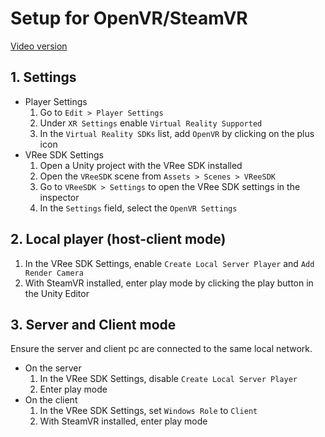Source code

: # Setup for OpenVR/SteamVR

[Video version](https://www.youtube.com/watch?v=n6IlzNkGBnw)

## 1. Settings

- Player Settings
  1. Go to `Edit > Player Settings`
  1. Under `XR Settings` enable `Virtual Reality Supported`
  1. In the `Virtual Reality SDKs` list, add `OpenVR` by clicking on the plus icon
- VRee SDK Settings
  1. Open a Unity project with the VRee SDK installed
  1. Open the `VReeSDK` scene from `Assets > Scenes > VReeSDK`
  1. Go to `VReeSDK > Settings` to open the VRee SDK settings in the inspector
  1. In the `Settings` field, select the `OpenVR Settings`

## 2. Local player (host-client mode)

1. In the VRee SDK Settings, enable `Create Local Server Player` and `Add Render Camera`
1. With SteamVR installed, enter play mode by clicking the play button in the Unity Editor

## 3. Server and Client mode

Ensure the server and client pc are connected to the same local network.

- On the server
  1. In the VRee SDK Settings, disable `Create Local Server Player`
  2. Enter play mode
- On the client
  1. In the VRee SDK Settings, set `Windows Role` to `Client`
  1. With SteamVR installed, enter play mode

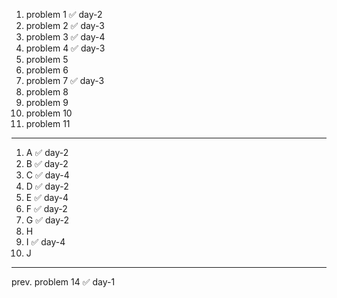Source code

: 1. problem 1    ✅ day-2
2. problem 2    ✅ day-3
3. problem 3    ✅ day-4
4. problem 4    ✅ day-3
5. problem 5
6. problem 6
7. problem 7    ✅ day-3
8. problem 8
9. problem 9
10. problem 10
11. problem 11

---

1. A ✅ day-2
2. B ✅ day-2 
3. C ✅ day-4
4. D ✅ day-2
5. E ✅ day-4
6. F ✅ day-2
7. G ✅ day-2
8. H
9. I ✅ day-4
10. J

--- 

prev. problem 14 ✅ day-1
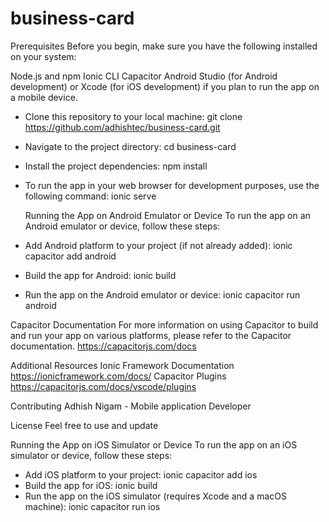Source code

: # business-card

Prerequisites
Before you begin, make sure you have the following installed on your system:

Node.js and npm
Ionic CLI
Capacitor
Android Studio (for Android development) or Xcode (for iOS development) if you plan to run the app on a mobile device.


- Clone this repository to your local machine:
  git clone https://github.com/adhishtec/business-card.git
- Navigate to the project directory:
  cd business-card
- Install the project dependencies:
  npm install
- To run the app in your web browser for development purposes, use the following command:
  ionic serve

  Running the App on Android Emulator or Device
  To run the app on an Android emulator or device, follow these steps:

- Add Android platform to your project (if not already added):
  ionic capacitor add android
- Build the app for Android:
  ionic build
- Run the app on the Android emulator or device:
  ionic capacitor run android




Capacitor Documentation
For more information on using Capacitor to build and run your app on various platforms, please refer to the Capacitor documentation.
https://capacitorjs.com/docs

Additional Resources
Ionic Framework Documentation https://ionicframework.com/docs/
Capacitor Plugins https://capacitorjs.com/docs/vscode/plugins

Contributing
Adhish Nigam - Mobile application Developer

License
Feel free to use and update 


Running the App on iOS Simulator or Device
To run the app on an iOS simulator or device, follow these steps:

- Add iOS platform to your project:
  ionic capacitor add ios
- Build the app for iOS:
  ionic build
- Run the app on the iOS simulator (requires Xcode and a macOS machine):
  ionic capacitor run ios





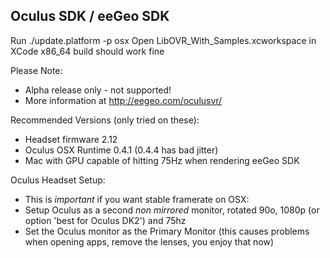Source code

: Oculus SDK / eeGeo SDK
----------------------

Run ./update.platform -p osx
Open LibOVR_With_Samples.xcworkspace in XCode
x86_64 build should work fine

Please Note:

* Alpha release only - not supported!
* More information at http://eegeo.com/oculusvr/

Recommended Versions (only tried on these):

* Headset firmware 2.12
* Oculus OSX Runtime 0.4.1 (0.4.4 has bad jitter)
* Mac with GPU capable of hitting 75Hz when rendering eeGeo SDK

Oculus Headset Setup:

* This is *important* if you want stable framerate on OSX:
* Setup Oculus as a second _non mirrored_ monitor, rotated 90o, 1080p (or option 'best for Oculus DK2') and 75hz 
* Set the Oculus monitor as the Primary Monitor (this causes problems when opening apps, remove the lenses, you enjoy that now)
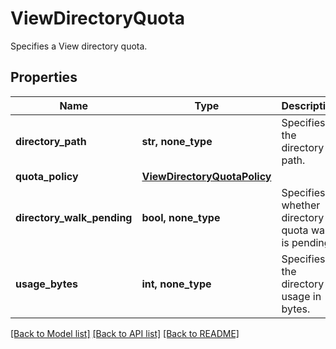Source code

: # ViewDirectoryQuota

Specifies a View directory quota.

## Properties
Name | Type | Description | Notes
------------ | ------------- | ------------- | -------------
**directory_path** | **str, none_type** | Specifies the directory path. | 
**quota_policy** | [**ViewDirectoryQuotaPolicy**](ViewDirectoryQuotaPolicy.md) |  | 
**directory_walk_pending** | **bool, none_type** | Specifies whether directory quota walk is pending. | [optional] [readonly] 
**usage_bytes** | **int, none_type** | Specifies the directory usage in bytes. | [optional] [readonly] 

[[Back to Model list]](../README.md#documentation-for-models) [[Back to API list]](../README.md#documentation-for-api-endpoints) [[Back to README]](../README.md)


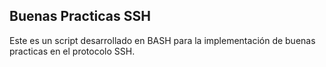 ## Buenas Practicas SSH

Este es un script desarrollado en BASH para la implementación de buenas practicas en el protocolo SSH.

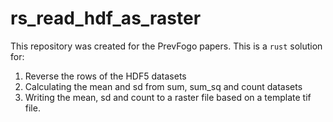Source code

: # rs_read_hdf_as_raster

This repository was created for the PrevFogo papers. This is a `rust` solution for:

1. Reverse the rows of the HDF5 datasets
1. Calculating the mean and sd from sum, sum_sq and count datasets
1. Writing the mean, sd and count to a raster file based on a template tif file.
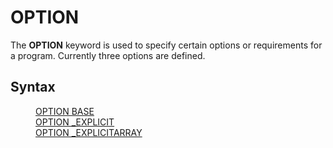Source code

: <style>pre.codeide, pre.outputfixed, .outputcrt0 { background-color: #000 !important; color: #FFF !important; }</style><!DOCTYPE html>
<html class="client-nojs" dir="ltr" lang="en">
<head>
<title>OPTION - QB64 Phoenix Edition Wiki</title>
</head>
<body class="mediawiki ltr sitedir-ltr mw-hide-empty-elt ns-0 ns-subject page-OPTION rootpage-OPTION skin-vector action-view skin-vector-legacy vector-feature-language-in-header-enabled vector-feature-language-in-main-page-header-disabled vector-feature-language-alert-in-sidebar-disabled vector-feature-sticky-header-disabled vector-feature-sticky-header-edit-disabled vector-feature-table-of-contents-disabled vector-feature-visual-enhancement-next-disabled">
<div class="mw-body" id="content" role="main">
<a id="top"></a>
<h1 class="firstHeading mw-first-heading" id="firstHeading"><span class="mw-page-title-main">OPTION</span></h1>
<div class="vector-body" id="bodyContent">
<div class="mw-body-content mw-content-ltr" dir="ltr" id="mw-content-text" lang="en"><div class="mw-parser-output"><p>The <b>OPTION</b> keyword is used to specify certain options or requirements for a program. Currently three options are defined.
</p>
<h2><span class="mw-headline" id="Syntax">Syntax</span></h2>
<dl><dd><a href="OPTION_BASE" title="OPTION BASE">OPTION BASE</a></dd>
<dd><a href="OPTION_EXPLICIT" title="OPTION EXPLICIT">OPTION _EXPLICIT</a></dd>
<dd><a href="OPTION_EXPLICITARRAY" title="OPTION EXPLICITARRAY">OPTION _EXPLICITARRAY</a></dd></dl>
<p>
</p>
<!-- 
NewPP limit report
Cached time: 20240715034147
Cache expiry: 86400
Reduced expiry: false
Complications: [show‐toc]
CPU time usage: 0.012 seconds
Real time usage: 0.015 seconds
Preprocessor visited node count: 6/1000000
Post‐expand include size: 468/2097152 bytes
Template argument size: 0/2097152 bytes
Highest expansion depth: 3/100
Expensive parser function count: 0/100
Unstrip recursion depth: 0/20
Unstrip post‐expand size: 0/5000000 bytes
-->
<!--
Transclusion expansion time report (%,ms,calls,template)
100.00%    4.242      1 -total
 49.81%    2.113      1 Template:PageSyntax
 48.02%    2.037      1 Template:PageNavigation
-->
<!-- Saved in parser cache with key qb64pnix_mw19894-mwmb_:pcache:idhash:1192-0!canonical and timestamp 20240715034147 and revision id 8226.
 -->
</div>
</div>
</div>
</div>
</body>
</html>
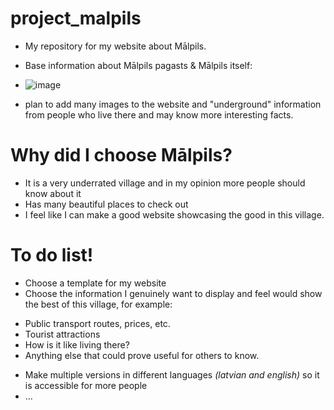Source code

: # project_malpils
- My repository for my website about Mālpils.
- Base information about Mālpils pagasts & Mālpils itself:
- ![image](https://github.com/user-attachments/assets/9db560ac-e376-482f-b0c1-acbee9470667)


- plan to add many images to the website and "underground" information from people who live there and may know more interesting facts.

# Why did I choose Mālpils?
- It is a very underrated village and in my opinion more people should know about it
- Has many beautiful places to check out
- I feel like I can make a good website showcasing the good in this village.

# To do list!
- Choose a template for my website
- Choose the information I genuinely want to display and feel would show the best of this village, for example:
+ Public transport routes, prices, etc.
+ Tourist attractions
+ How is it like living there?
+ Anything else that could prove useful for others to know.
- Make multiple versions in different languages _(latvian and english)_ so it is accessible for more people
- ...
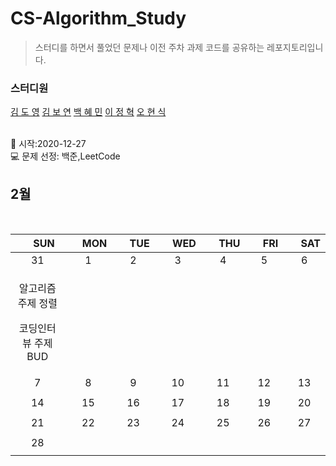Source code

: # CS-Algorithm_Study
<blockquote>스터디를 하면서 풀었던 문제나 이전 주차 과제 코드를 공유하는 레포지토리입니다.</blockquote>

### 스터디원

[김 도 영](https://github.com/kimdy003) [김 보 연](https://github.com/bwowby) [백 혜 민](https://github.com/HyeminBaek)
[이 정 혁](https://github.com/wjdgurrj) [오 현 식](https://github.com/guppy-bluegrass)


<br> 📌 시작:2020-12-27 
<br> 💻 문제 선정: 백준,LeetCode

<h2> 2월 </h2>

<br>

|　  SUN　  |　  MON　  |　  TUE　  |　  WED　  |　  THU　  |　  FRI　  |　  SAT　  |
|:---:|:---:|:---:|:---:|:---:|:---:|:---:|
|    31    |    1    |    2    |    3    |    4    |    5    |    6    |
| <div><p>알고리즘 주제 정렬</p> <p>코딩인터뷰 주제 BUD</p></div>  |   |   |   |   |||
| 7 |      8      |      9      |     10     |    11     |     12     | 13 |
|    ||||||    |
| 14 |      15       |      16       |      17       |     18     |     19     |20|
|    ||||||  |
| 21 |      22        |       23       |         24              |  25  |  26  |  27  |
|    ||||||      |
| 28 |
|    |

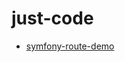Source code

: # just-code

* [symfony-route-demo](https://github.com/heropoo/just-code/tree/master/symfony-route-demo)
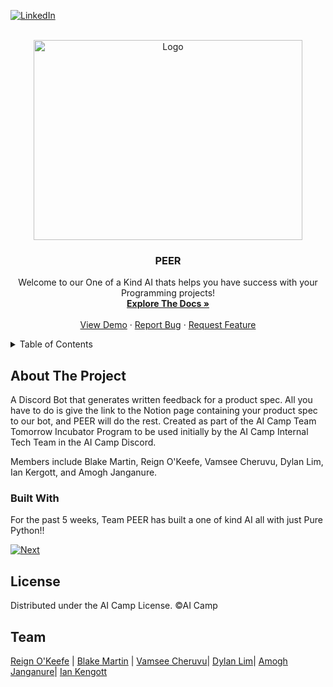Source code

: <a name="readme-top"></a>

[![LinkedIn][linkedin-shield]][linkedin-url]



<!-- PROJECT LOGO -->
<br />
<div align="center">
  <a href="https://github.com/othneildrew/Best-README-Template">
    <img src="peerlogo.png" alt="Logo" width="430" height="320">
  </a>

  <h3 align="center">PEER</h3>

  <p align="center">
    Welcome to our One of a Kind AI thats helps you have success with your Programming projects!
    <br />
    <a href="https://docs.google.com/document/d/1TVHHxWStalxJ9Wl_jGEtV6yO9A4AKpri/edit?usp=sharing&ouid=106028197439135945538&rtpof=true&sd=true"><strong>Explore The Docs »</strong></a>
    <br />
    <br />
    <a href="">View Demo</a>
    ·
    <a href="">Report Bug</a>
    ·
    <a href="">Request Feature</a>
  </p>
</div>



<!-- TABLE OF CONTENTS -->
<details>
  <summary>Table of Contents</summary>
  <ol>
    <li>
      <a href="#about-the-project">About The Project</a>
      <ul>
        <li><a href="#built-with">Built With</a></li>
      </ul>
    </li>
    <li><a href="#license">License</a></li>
    <li><a href="#contact">Contact</a></li>
    <li><a href="#acknowledgments">Acknowledgments</a></li>
  </ol>
</details>



<!-- ABOUT THE PROJECT -->
## About The Project

A Discord Bot that generates written feedback for a product spec. All you have to do is give the link to the Notion page containing your product spec to our bot, and PEER will do the rest. Created as part of the AI Camp Team Tomorrow Incubator Program to be used initially by the AI Camp Internal Tech Team in the AI Camp Discord.

Members include Blake Martin, Reign O'Keefe, Vamsee Cheruvu, Dylan Lim, Ian Kergott, and Amogh Janganure.




### Built With

For the past 5 weeks, Team PEER has built a one of kind AI all with just Pure Python!!

 [![Next][Next.js]][Next-url]


<!-- LICENSE -->
## License

Distributed under the AI Camp License. 
©AI Camp

## Team

[Reign O'Keefe](https://github.com/ReignOkeefe) | 
[Blake Martin](https://github.com/bamartin1618) |
[Vamsee Cheruvu](https://github.com/VamseeC21)|
[Dylan Lim](https://github.com/WizardLord160)|
[Amogh Janganure]()|
[Ian Kengott](https://github.com/iankengott)




<!-- MARKDOWN LINKS & IMAGES -->
<!-- https://www.markdownguide.org/basic-syntax/#reference-style-links -->
[linkedin-shield]: https://img.shields.io/badge/-LinkedIn-black.svg?style=for-the-badge&logo=linkedin&colorB=555
[linkedin-url]: https://www.linkedin.com/company/ai-camp/
[product-screenshot]: images/screenshot.png
[Next.js]: https://th.bing.com/th/id/R.9f481549ceff580a494504b798a40dd3?rik=dcaw87c9fwzx%2fA&riu=http%3a%2f%2fwww.cs.sfu.ca%2fCourseCentral%2f166%2foshklars%2f_images%2fpython-logo.gif&ehk=yHfaOFUvECyPDFcgX1AhxAYUNIvKuUxweLH39Q9Zq48%3d&risl=&pid=ImgRaw&r=0&adlt=strict
[Next-url]: https://www.python.org/?adlt=strict&toWww=1&redig=09A470734269416FBB0E8396F4431CBC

## [Exercise aim]
Find every line in the records that uses the string "plan", then copy it.

## [Response]
Android Studio (for Android development) or Xcode (for iOS development) if you plan to run the app on a mobile device.
- plan to add many images to the website and "underground" information from people who live there and may know more interesting facts.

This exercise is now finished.